[Opening Data to examine section]
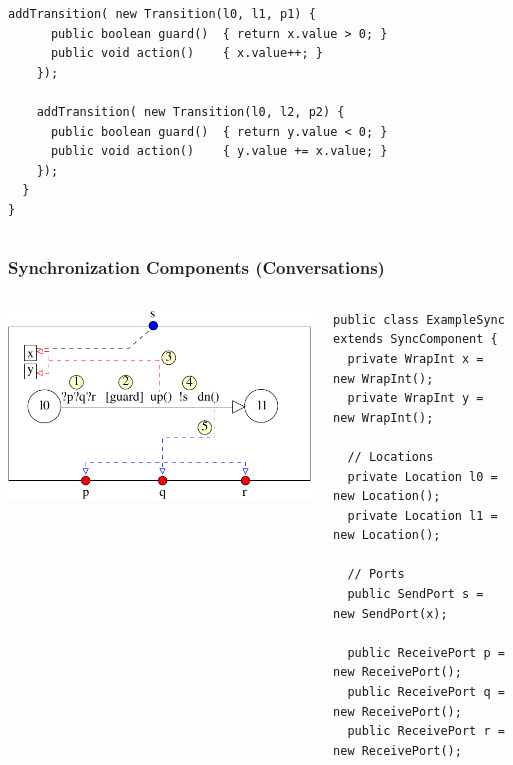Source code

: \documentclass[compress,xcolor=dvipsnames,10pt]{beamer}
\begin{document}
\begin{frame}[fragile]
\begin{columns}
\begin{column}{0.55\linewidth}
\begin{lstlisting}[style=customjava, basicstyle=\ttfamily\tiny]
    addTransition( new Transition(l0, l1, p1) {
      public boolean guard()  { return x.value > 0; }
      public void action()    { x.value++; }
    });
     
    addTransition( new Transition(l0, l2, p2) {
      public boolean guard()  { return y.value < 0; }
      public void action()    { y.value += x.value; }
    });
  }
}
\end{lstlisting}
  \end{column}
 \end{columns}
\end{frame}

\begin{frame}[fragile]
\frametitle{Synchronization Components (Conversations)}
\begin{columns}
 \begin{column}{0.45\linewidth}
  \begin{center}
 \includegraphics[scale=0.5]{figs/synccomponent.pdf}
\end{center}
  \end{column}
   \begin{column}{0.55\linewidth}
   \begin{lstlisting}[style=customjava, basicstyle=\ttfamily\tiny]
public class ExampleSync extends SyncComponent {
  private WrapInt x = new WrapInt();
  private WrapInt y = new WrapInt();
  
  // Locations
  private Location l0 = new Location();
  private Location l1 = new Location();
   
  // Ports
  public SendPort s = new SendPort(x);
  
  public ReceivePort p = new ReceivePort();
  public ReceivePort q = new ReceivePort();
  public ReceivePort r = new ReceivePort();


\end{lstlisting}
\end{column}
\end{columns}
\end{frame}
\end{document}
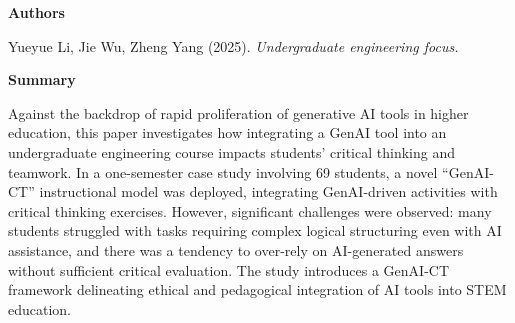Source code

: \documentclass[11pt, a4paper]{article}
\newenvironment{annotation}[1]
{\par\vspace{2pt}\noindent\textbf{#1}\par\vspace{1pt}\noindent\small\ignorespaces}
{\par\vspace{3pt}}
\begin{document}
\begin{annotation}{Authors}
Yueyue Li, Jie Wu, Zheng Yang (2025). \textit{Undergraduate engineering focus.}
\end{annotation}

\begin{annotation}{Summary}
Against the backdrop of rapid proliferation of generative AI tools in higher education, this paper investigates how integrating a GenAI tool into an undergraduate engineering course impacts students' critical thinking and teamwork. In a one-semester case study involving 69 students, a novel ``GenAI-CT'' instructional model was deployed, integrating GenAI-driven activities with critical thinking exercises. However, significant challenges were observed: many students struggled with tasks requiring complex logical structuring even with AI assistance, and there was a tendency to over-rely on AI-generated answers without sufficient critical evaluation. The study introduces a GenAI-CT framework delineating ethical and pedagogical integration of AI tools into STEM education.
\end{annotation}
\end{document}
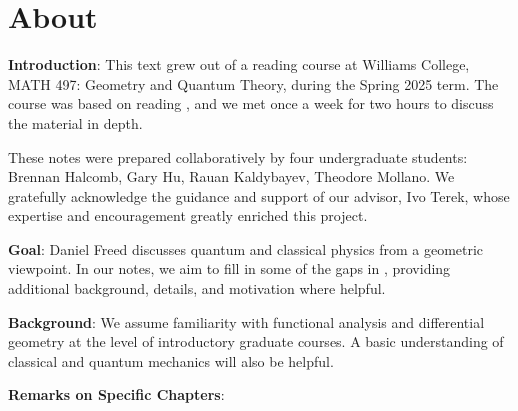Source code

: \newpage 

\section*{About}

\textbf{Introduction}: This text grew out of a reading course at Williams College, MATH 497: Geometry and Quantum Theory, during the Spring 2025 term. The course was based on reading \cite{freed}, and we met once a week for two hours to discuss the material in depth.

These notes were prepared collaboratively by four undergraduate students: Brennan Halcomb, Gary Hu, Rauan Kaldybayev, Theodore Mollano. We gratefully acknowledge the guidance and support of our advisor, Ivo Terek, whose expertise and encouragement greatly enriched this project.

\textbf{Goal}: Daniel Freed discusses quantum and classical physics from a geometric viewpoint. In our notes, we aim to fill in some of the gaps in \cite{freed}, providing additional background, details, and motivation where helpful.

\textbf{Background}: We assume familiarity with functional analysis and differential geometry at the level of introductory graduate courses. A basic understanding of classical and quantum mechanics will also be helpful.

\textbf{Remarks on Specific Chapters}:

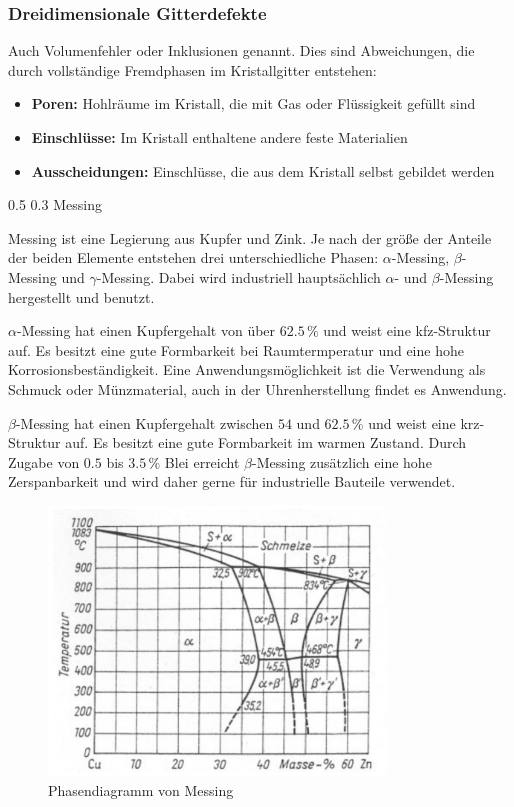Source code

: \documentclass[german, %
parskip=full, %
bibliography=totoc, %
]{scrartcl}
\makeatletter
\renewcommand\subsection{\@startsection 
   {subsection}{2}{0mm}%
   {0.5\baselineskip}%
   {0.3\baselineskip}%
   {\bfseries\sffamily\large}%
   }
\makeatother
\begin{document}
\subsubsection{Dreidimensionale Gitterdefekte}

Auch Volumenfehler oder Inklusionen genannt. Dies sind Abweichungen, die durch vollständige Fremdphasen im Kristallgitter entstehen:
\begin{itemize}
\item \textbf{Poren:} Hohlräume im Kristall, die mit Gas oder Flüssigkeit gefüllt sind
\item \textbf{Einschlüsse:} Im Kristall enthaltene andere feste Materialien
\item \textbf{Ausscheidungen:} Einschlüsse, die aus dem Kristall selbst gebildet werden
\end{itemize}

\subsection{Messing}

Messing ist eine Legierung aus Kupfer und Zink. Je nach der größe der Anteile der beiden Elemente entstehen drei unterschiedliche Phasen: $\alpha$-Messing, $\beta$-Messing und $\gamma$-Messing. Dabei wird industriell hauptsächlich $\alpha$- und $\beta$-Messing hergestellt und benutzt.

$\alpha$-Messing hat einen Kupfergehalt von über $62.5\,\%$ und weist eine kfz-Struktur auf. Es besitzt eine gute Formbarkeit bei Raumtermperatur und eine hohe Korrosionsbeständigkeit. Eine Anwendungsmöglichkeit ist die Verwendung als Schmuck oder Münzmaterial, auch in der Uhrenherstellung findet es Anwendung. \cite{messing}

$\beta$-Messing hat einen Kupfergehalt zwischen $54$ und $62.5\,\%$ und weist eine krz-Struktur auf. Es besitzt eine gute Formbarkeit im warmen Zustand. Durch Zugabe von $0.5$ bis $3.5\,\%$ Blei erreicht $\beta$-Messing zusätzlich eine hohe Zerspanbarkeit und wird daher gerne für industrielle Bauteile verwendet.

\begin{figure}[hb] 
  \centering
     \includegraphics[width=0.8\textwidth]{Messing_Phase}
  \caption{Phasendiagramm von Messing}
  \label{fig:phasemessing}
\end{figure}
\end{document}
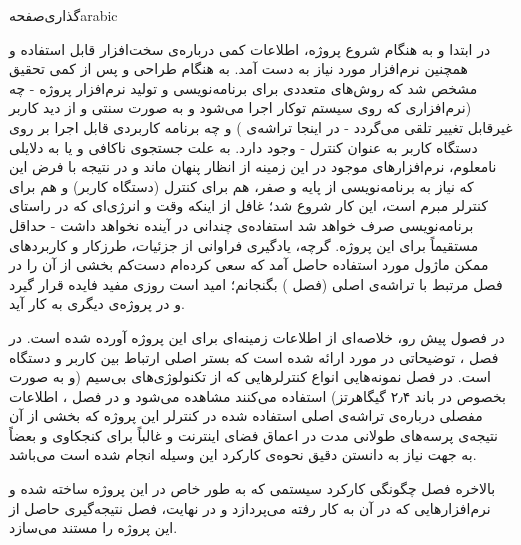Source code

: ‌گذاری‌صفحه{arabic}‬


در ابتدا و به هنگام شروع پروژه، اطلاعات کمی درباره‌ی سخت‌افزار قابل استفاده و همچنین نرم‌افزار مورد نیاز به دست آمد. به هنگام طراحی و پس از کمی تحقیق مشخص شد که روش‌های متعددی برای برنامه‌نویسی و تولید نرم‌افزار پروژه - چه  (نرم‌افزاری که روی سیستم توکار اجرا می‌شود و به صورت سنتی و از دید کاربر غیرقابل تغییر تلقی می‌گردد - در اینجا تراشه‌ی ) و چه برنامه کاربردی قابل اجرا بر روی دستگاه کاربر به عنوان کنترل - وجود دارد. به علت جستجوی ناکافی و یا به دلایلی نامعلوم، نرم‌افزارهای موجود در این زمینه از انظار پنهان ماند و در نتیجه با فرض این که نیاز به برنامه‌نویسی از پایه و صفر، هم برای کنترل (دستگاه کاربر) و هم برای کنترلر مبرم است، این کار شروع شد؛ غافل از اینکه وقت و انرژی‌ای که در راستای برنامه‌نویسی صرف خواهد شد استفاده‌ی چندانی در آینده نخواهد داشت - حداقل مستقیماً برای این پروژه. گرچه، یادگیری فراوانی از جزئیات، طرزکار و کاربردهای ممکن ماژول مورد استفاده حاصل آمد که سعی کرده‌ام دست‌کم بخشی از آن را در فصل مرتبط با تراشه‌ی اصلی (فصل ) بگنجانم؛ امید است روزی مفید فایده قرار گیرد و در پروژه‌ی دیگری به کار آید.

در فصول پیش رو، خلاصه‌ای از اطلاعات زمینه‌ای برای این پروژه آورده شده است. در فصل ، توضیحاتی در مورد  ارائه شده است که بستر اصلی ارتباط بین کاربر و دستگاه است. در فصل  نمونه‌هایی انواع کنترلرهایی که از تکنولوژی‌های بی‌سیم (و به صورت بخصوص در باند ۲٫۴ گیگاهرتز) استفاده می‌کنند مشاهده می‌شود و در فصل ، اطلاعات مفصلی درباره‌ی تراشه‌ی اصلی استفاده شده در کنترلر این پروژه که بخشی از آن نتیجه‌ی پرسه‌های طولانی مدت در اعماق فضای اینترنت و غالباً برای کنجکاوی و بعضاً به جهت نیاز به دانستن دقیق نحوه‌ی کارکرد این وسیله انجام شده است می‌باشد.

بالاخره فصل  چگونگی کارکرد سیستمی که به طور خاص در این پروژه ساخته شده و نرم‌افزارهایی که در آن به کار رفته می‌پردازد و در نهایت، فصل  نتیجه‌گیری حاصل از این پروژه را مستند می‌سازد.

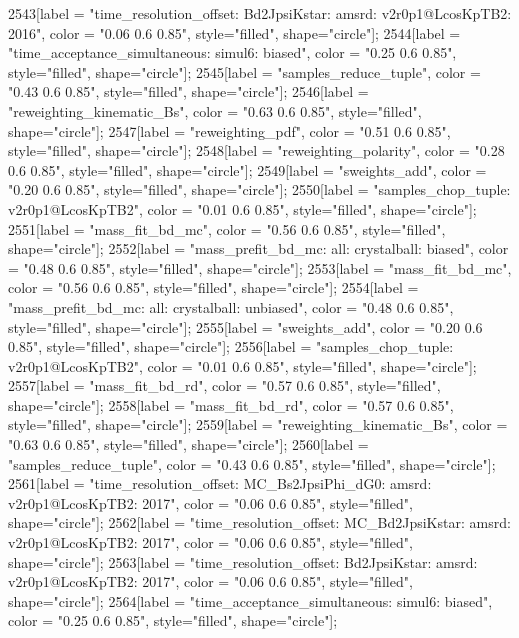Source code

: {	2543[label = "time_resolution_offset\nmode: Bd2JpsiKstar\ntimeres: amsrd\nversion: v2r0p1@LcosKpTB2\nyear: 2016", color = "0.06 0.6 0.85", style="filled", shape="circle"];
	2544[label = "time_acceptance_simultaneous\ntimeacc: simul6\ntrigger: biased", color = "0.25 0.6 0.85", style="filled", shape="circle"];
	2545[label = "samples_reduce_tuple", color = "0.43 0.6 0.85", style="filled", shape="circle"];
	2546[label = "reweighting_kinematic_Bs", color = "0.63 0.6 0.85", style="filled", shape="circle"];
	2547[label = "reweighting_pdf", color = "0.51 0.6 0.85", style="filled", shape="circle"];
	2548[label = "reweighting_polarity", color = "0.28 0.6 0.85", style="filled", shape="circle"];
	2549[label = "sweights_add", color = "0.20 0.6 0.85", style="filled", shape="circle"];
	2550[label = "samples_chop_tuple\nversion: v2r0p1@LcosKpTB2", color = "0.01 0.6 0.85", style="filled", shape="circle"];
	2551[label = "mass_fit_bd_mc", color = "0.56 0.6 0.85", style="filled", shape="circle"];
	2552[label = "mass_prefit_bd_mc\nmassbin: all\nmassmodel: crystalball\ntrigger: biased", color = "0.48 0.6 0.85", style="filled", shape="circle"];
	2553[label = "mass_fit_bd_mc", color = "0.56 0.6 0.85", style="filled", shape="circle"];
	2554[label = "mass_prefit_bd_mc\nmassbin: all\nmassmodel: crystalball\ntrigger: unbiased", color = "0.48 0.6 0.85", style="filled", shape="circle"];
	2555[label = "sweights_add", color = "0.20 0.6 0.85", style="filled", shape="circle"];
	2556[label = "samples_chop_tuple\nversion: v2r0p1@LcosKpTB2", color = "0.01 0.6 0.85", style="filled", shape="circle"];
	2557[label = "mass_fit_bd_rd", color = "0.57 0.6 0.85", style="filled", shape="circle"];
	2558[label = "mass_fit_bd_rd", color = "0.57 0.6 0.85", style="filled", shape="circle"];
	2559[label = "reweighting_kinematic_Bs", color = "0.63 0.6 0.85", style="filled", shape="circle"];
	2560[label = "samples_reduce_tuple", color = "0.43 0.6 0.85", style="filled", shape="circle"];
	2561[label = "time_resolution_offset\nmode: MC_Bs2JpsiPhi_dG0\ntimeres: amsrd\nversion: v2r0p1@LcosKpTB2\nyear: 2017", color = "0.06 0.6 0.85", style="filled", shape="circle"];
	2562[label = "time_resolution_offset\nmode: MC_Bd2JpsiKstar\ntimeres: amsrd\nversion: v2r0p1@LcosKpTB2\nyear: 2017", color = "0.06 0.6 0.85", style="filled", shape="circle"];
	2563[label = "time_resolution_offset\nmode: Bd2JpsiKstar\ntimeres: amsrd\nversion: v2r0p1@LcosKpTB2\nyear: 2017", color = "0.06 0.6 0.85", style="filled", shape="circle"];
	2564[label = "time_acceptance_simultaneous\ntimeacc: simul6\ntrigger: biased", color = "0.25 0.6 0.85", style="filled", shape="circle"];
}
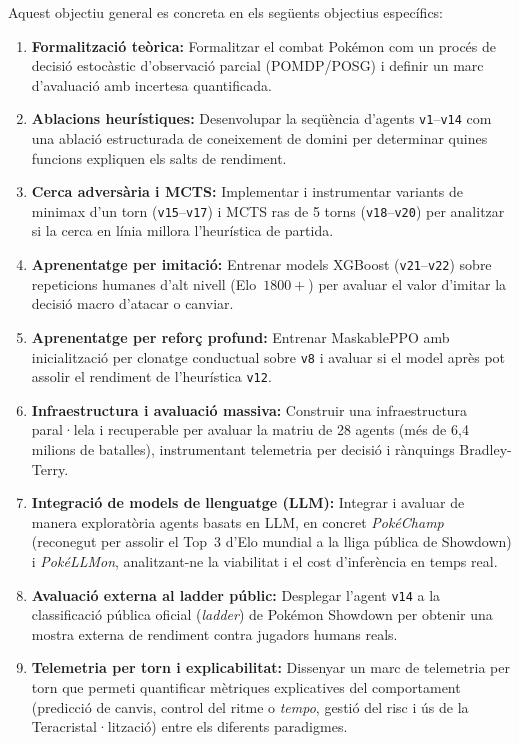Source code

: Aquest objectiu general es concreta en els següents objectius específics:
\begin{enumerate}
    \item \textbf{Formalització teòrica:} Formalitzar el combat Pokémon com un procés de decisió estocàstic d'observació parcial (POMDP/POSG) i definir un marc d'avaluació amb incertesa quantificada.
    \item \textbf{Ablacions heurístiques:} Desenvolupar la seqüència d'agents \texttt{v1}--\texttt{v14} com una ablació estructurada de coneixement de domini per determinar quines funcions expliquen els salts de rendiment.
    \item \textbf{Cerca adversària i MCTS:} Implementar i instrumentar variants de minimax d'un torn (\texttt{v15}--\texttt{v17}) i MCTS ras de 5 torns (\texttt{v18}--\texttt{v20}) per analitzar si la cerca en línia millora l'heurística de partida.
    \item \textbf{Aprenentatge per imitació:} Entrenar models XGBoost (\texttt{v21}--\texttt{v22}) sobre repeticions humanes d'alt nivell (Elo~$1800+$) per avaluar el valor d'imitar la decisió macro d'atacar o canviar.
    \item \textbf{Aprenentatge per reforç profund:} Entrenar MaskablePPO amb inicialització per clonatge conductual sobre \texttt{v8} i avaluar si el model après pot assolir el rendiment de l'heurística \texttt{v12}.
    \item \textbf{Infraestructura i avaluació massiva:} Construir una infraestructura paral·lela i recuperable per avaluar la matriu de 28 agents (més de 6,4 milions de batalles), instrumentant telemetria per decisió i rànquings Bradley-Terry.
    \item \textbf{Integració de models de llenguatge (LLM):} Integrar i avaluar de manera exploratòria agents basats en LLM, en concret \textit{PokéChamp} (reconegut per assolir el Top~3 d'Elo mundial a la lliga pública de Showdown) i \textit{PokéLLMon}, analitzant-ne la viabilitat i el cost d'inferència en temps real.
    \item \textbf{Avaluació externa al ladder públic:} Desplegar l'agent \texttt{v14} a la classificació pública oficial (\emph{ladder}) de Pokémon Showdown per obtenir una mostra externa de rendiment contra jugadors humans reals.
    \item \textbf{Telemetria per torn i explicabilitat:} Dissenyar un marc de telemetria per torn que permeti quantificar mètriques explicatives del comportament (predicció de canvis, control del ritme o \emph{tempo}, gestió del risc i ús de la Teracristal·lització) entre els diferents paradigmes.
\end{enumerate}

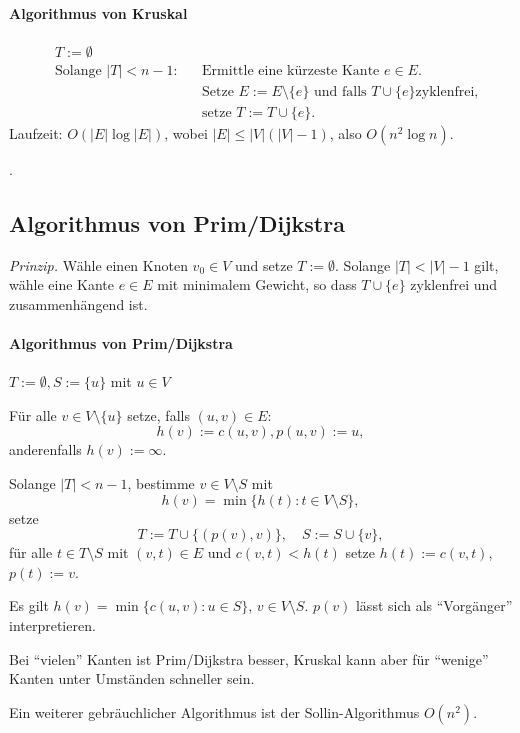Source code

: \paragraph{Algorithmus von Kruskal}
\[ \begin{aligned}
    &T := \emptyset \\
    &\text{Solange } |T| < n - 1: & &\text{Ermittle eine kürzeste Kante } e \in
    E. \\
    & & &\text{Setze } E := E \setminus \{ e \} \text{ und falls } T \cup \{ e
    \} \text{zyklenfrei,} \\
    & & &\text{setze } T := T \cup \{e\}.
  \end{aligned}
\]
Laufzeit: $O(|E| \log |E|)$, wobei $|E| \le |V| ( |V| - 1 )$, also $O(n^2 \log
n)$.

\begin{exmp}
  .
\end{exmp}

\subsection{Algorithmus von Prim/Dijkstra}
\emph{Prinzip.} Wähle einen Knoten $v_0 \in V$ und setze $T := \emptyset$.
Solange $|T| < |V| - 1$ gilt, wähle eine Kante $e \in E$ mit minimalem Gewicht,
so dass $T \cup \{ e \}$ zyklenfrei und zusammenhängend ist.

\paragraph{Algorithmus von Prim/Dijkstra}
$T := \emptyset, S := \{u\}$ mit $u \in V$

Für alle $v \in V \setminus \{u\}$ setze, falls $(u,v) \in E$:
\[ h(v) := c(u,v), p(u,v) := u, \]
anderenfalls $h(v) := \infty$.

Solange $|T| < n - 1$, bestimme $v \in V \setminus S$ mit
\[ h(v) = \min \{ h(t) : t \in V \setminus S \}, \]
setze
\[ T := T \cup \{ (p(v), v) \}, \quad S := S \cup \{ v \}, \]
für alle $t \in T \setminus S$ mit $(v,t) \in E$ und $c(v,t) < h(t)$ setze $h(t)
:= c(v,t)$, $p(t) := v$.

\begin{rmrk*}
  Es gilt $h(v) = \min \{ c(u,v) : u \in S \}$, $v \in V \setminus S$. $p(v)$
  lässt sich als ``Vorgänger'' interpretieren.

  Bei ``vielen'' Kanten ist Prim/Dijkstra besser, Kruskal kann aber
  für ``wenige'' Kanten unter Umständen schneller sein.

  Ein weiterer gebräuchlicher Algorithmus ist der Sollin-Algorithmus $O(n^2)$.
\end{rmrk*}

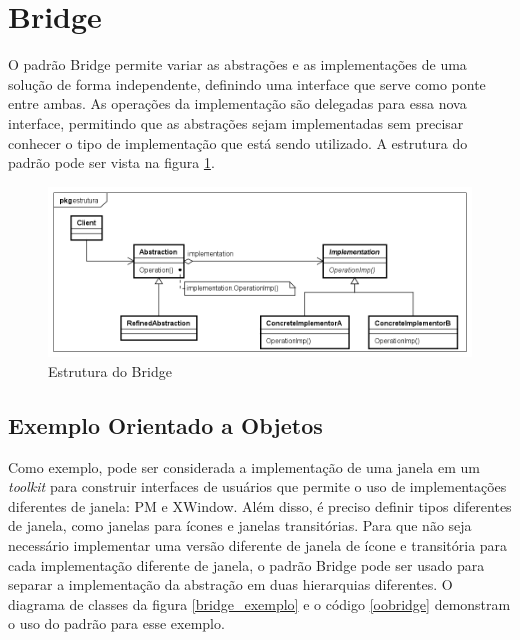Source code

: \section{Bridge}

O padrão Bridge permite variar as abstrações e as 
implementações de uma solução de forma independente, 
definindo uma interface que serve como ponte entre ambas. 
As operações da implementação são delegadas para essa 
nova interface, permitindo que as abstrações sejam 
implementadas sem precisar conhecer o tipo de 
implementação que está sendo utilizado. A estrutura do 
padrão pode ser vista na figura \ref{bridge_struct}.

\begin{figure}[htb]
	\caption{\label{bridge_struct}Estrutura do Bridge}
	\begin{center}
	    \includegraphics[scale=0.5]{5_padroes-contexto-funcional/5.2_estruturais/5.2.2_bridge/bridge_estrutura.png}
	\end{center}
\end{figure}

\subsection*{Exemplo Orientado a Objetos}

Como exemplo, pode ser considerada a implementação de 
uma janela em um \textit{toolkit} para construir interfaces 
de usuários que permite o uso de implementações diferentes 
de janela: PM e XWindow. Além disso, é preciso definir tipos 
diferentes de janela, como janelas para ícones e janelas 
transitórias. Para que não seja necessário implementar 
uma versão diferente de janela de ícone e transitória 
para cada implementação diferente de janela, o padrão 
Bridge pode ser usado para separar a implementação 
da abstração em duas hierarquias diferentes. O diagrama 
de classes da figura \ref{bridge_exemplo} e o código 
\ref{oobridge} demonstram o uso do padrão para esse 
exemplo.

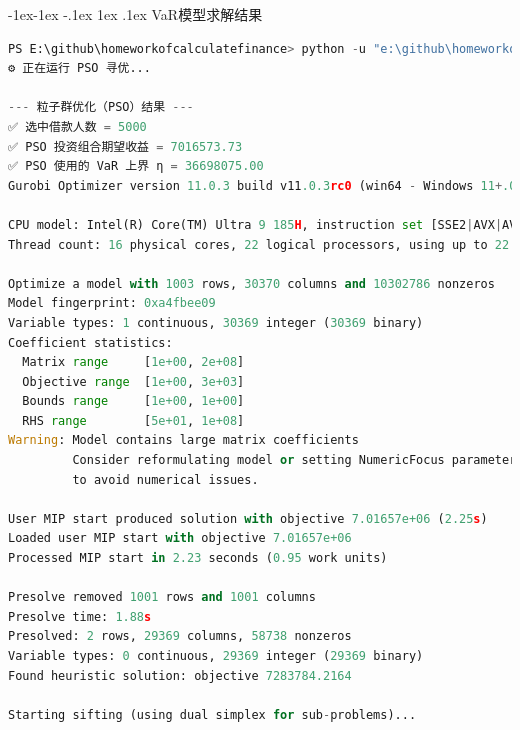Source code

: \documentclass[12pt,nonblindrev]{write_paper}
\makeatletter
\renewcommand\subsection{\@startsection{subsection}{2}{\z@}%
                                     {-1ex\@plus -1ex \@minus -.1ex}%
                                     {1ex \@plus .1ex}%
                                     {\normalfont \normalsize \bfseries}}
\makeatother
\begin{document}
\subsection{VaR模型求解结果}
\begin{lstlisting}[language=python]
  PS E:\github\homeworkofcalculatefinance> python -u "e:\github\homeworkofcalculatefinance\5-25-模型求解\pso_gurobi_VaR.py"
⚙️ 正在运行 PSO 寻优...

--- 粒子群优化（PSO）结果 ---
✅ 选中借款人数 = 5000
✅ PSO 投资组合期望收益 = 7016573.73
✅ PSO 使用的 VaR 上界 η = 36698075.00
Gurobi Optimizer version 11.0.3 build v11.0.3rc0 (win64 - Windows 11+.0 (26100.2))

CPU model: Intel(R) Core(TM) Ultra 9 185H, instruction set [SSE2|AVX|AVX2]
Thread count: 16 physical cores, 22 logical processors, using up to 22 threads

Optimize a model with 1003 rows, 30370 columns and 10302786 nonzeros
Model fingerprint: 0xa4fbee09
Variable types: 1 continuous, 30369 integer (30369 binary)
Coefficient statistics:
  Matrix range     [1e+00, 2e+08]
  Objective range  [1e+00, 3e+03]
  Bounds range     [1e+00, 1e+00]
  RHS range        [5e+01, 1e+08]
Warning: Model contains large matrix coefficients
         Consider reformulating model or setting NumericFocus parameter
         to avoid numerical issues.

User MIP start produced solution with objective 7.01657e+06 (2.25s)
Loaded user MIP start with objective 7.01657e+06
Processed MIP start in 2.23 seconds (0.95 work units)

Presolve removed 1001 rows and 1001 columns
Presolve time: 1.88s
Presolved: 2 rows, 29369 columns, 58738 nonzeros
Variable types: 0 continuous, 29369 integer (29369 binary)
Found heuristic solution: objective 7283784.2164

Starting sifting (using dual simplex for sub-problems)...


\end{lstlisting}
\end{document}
[Closing Data to examine section]
_Exercise details_
Only the lines above that include the word "return" belong in the answer; copy each one.

_Problem solution_
      public boolean guard()  { return x.value > 0; }
      public boolean guard()  { return y.value < 0; }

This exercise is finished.